Almost an hour later, the shooters killed James D. Martin, 55, at 6:02 p.m. at a Wheaton Shoppers Food Warehouse parking lot in Montgomery County. Martin was a program analyst with the National Oceanic and Atmospheric Administration (NOAA).
During the morning rush hour the following day, Oct. 3, Muhammad and Malvo gunned down five people, four in Montgomery County between Silver Spring and Rockville in the span of two hours, from 7:41 to 9:58 a.m.
The first victim was James “Sonny” Buchanan, a 39-year-old landscaper, who was shot dead while mowing the lawn of Fitzgerald Auto Mall in North Bethesda at 7:41 a.m.
Not even thirty minutes later, Muhammad and Malvo killed Prem Kumar Walekar, a 54-year-old taxi driver while he was pumping gas in his taxi at a Mobil station in Aspen Hill.
At 8:37 a.m., Sarah Ramos, 34, was killed after getting off of a bus and reading on a bench at the Leisure World plaza in Silver Spring. She was a housekeeper and a babysitter.
The final victim in the morning shooting spree of Oct. 3rd was Lori Ann Lewis-Rivera, 25, who was murdered while vacuuming her minivan at a Shell station in Kensington at 9:58 a.m.
By the afternoon, the attacks were linked by the Montgomery County Police Department (MCPD), prompting a massive multi-agency investigation.

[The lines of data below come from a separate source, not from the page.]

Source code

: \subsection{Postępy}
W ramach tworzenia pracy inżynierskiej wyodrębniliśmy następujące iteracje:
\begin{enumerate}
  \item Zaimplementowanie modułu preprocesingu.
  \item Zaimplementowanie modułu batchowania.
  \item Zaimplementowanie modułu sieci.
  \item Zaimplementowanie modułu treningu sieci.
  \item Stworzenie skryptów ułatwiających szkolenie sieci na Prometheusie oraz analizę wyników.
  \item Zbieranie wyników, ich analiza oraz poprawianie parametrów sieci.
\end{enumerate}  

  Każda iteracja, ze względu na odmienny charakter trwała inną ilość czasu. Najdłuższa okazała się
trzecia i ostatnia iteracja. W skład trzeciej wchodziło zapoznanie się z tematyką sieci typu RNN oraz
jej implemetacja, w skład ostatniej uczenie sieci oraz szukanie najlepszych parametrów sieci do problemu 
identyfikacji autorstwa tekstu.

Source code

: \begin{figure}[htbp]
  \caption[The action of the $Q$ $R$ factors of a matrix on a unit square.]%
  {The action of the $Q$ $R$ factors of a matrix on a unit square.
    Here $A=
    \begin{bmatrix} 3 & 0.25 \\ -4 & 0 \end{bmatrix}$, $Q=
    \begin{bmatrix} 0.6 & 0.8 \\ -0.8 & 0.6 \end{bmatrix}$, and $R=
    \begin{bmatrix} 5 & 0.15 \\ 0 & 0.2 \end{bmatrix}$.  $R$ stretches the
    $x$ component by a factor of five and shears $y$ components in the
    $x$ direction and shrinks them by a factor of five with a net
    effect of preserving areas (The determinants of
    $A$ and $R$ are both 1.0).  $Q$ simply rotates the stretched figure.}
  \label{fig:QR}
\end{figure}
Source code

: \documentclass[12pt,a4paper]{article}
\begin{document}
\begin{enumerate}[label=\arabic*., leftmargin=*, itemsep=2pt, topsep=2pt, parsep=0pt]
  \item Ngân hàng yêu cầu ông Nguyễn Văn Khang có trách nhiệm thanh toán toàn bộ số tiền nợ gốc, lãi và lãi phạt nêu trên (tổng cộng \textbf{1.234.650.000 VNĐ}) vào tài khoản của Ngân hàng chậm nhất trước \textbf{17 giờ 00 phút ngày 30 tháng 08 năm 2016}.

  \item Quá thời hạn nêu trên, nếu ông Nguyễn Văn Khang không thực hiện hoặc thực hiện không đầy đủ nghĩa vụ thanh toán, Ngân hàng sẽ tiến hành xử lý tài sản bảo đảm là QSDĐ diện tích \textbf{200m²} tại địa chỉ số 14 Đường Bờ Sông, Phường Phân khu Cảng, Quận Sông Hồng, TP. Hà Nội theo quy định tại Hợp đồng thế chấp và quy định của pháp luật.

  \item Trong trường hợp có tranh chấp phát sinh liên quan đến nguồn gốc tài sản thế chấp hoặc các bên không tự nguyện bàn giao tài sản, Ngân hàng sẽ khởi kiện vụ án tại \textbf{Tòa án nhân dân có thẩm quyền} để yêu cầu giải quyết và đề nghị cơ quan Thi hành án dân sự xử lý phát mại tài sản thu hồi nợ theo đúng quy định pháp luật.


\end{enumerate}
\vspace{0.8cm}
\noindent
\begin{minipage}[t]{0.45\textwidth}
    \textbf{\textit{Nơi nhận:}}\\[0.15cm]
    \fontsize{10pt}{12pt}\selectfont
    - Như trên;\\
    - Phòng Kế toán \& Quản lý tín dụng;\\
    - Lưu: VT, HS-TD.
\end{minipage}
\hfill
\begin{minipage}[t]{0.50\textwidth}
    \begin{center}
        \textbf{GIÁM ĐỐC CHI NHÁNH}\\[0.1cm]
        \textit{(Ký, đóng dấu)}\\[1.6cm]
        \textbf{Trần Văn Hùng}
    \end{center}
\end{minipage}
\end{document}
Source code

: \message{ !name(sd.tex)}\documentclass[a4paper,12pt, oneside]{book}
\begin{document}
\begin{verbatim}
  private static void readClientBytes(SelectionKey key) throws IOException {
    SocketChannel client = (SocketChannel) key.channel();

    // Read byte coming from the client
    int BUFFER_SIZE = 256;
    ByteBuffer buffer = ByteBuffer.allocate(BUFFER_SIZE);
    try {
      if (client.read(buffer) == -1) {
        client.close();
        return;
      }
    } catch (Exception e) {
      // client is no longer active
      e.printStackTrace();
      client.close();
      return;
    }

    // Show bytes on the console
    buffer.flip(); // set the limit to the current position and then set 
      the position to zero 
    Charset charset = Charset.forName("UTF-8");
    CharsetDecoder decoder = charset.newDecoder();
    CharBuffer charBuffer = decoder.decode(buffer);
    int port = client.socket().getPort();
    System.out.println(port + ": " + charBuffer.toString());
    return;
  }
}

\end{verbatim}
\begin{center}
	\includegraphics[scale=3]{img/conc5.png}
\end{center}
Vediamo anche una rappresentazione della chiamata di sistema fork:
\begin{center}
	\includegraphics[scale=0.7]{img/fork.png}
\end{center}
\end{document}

The victims in every attack were struck by a single bullet shot from a certain distance before the killers vanished.
“This kind of series of victims who lost their lives doing things that everybody else was doing was terrorizing to this area, in that it was the kind of thing that people could relate to,” said Lucille Baur, the Deputy Director of the MCPD public information office and one of the police spokespeople at the time.

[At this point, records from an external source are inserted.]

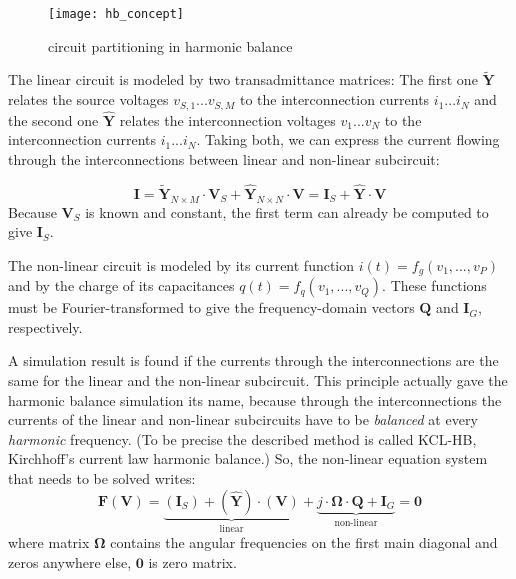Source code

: \begin{figure}[ht]
\begin{center}
\texttt{[image: hb\_concept]}
\end{center}
\caption{circuit partitioning in harmonic balance}
\label{fig:hb_concept}
\end{figure}
\FloatBarrier

The linear circuit is modeled by two transadmittance matrices:
The first one $\tilde{\boldsymbol{Y}}$
relates the source voltages $v_{S,1}...v_{S,M}$ to the interconnection
currents $i_1...i_N$ and the second one $\hat{\boldsymbol{Y}}$
relates the interconnection
voltages $v_1...v_N$ to the interconnection currents $i_1...i_N$.
Taking both, we can express the current flowing through the
interconnections between linear and non-linear subcircuit:

\begin{equation}
\label{eqn:HBlin}
\boldsymbol{I}
  = \boldsymbol{\tilde{Y}}_{N\times M}\cdot \boldsymbol{V}_S +
    \boldsymbol{\hat{Y}}_{N\times N}\cdot \boldsymbol{V}
  = \boldsymbol{I}_S + \boldsymbol{\hat{Y}}\cdot \boldsymbol{V}
\end{equation}
Because $\boldsymbol{V}_S$ is known and constant, the first term
can already be computed to give $\boldsymbol{I}_S$.

\addvspace{12pt}

The non-linear circuit is modeled by its current function
$i(t) = f_g(v_1, ..., v_P)$
and by the charge of its capacitances
$q(t) = f_q(v_1, ..., v_Q)$.
These functions must be Fourier-transformed to give the
frequency-domain vectors $\boldsymbol{Q}$ and $\boldsymbol{I}_G$,
respectively.

\addvspace{12pt}

A simulation result is found if the currents through the
interconnections are the same for the linear and the non-linear
subcircuit. This principle actually gave the harmonic balance
simulation its name, because through the interconnections the
currents of the linear and non-linear subcircuits have to be
\textit{balanced} at every \textit{harmonic} frequency. (To
be precise the described method is called KCL-HB, Kirchhoff's
current law harmonic balance.) So, the non-linear equation
system that needs to be solved writes:
\begin{equation}
\label{eqn:HBeqn}
\textbf{F}(\textbf{V})
  = \underbrace{(\boldsymbol{I}_S) + (\boldsymbol{\hat{Y}})\cdot (\boldsymbol{V})}_{\text{linear}}
  + \underbrace{j\cdot \boldsymbol{\Omega}\cdot \boldsymbol{Q} + \boldsymbol{I}_G}_{\text{non-linear}}
  = \boldsymbol{0}
\end{equation}
where matrix $\boldsymbol{\Omega}$ contains the angular frequencies
on the first main diagonal and zeros anywhere else, $\boldsymbol{0}$
is zero matrix.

“It wasn’t as though this was an extreme situation that they personally would never find themselves in. These were everyday situations that anybody could find themselves in. So it really hit home to have so many people shot and killed in such a short amount of time.”
That evening on Oct. 3, Pascal Charlot, a 72-year-old retired carpenter, was killed walking down the streets of Washington D.C. After this attack, over 400 agents around the country were working on the case. The attacks had breached the D.C. jurisdiction, causing federal agencies to become involved.

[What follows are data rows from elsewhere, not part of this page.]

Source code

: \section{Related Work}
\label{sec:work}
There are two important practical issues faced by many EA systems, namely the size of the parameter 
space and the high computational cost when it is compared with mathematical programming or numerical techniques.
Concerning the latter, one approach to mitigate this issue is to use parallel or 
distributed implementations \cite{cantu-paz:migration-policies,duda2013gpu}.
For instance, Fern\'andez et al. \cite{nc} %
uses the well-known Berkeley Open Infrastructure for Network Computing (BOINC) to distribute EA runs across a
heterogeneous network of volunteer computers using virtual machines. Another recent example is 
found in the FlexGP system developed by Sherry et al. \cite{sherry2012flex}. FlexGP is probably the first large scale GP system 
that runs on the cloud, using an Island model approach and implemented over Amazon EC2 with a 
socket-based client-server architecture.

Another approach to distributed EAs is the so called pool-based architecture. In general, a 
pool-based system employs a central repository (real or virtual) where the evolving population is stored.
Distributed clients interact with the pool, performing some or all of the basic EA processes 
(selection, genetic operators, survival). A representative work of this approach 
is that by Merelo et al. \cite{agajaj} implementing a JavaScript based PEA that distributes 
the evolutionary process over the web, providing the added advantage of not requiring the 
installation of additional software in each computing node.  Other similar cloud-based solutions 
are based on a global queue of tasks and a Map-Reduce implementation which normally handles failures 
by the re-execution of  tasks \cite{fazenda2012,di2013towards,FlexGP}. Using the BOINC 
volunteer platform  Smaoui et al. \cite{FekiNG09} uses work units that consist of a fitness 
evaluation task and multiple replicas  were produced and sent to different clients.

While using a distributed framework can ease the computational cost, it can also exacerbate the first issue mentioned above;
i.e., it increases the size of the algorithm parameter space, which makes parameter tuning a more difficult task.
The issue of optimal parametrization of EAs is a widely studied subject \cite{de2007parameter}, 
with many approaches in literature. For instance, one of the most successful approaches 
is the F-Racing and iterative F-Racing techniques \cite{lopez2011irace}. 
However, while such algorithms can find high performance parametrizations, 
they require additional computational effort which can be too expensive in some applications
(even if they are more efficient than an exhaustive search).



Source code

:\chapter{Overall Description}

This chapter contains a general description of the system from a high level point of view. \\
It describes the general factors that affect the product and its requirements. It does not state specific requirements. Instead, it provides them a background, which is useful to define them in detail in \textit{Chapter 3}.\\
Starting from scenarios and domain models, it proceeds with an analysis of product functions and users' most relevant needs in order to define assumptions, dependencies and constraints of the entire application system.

Only 13 months after 9/11, fears rose amid worries that another terrorist attack was underway. “I don’t think we knew for sure we weren’t dealing with a different form of a terrorist attack,” said McCarthy. “ I think that’s why all of the federal authorities immediately came running to us that day… the ATF was there, the FBI was there. They were there immediately.”
The initial wave of attacks spurred deep fears in the public. Each victim had been murdered while doing mundane activities and it began to seem like merely going outside was to gamble with random horror.
“Muhammad was really trying to create a terrorist atmosphere, which he was able to do because everybody was walking on eggshells,” said former Maryland attorney general Doug Gansler, the chief prosecutor for Montgomery County at the time
“People were ducking when they were filling up their gas tanks, people were walking zigzagging into the supermarket when they were going grocery shopping. It really actually affected our area, in some ways, more directly than 9/11.”
After 3 tense days, on Oct. 7, 13-year-old Iran Brown was critically injured after being shot outside his middle school in Bowie. Following the attack, the Chief of Police for Montgomery County Charles Moose issued a code blue alert for all Montgomery County Public Schools (MCPS), requiring children to remain indoors at all times. MCPD also increased security presence on school grounds.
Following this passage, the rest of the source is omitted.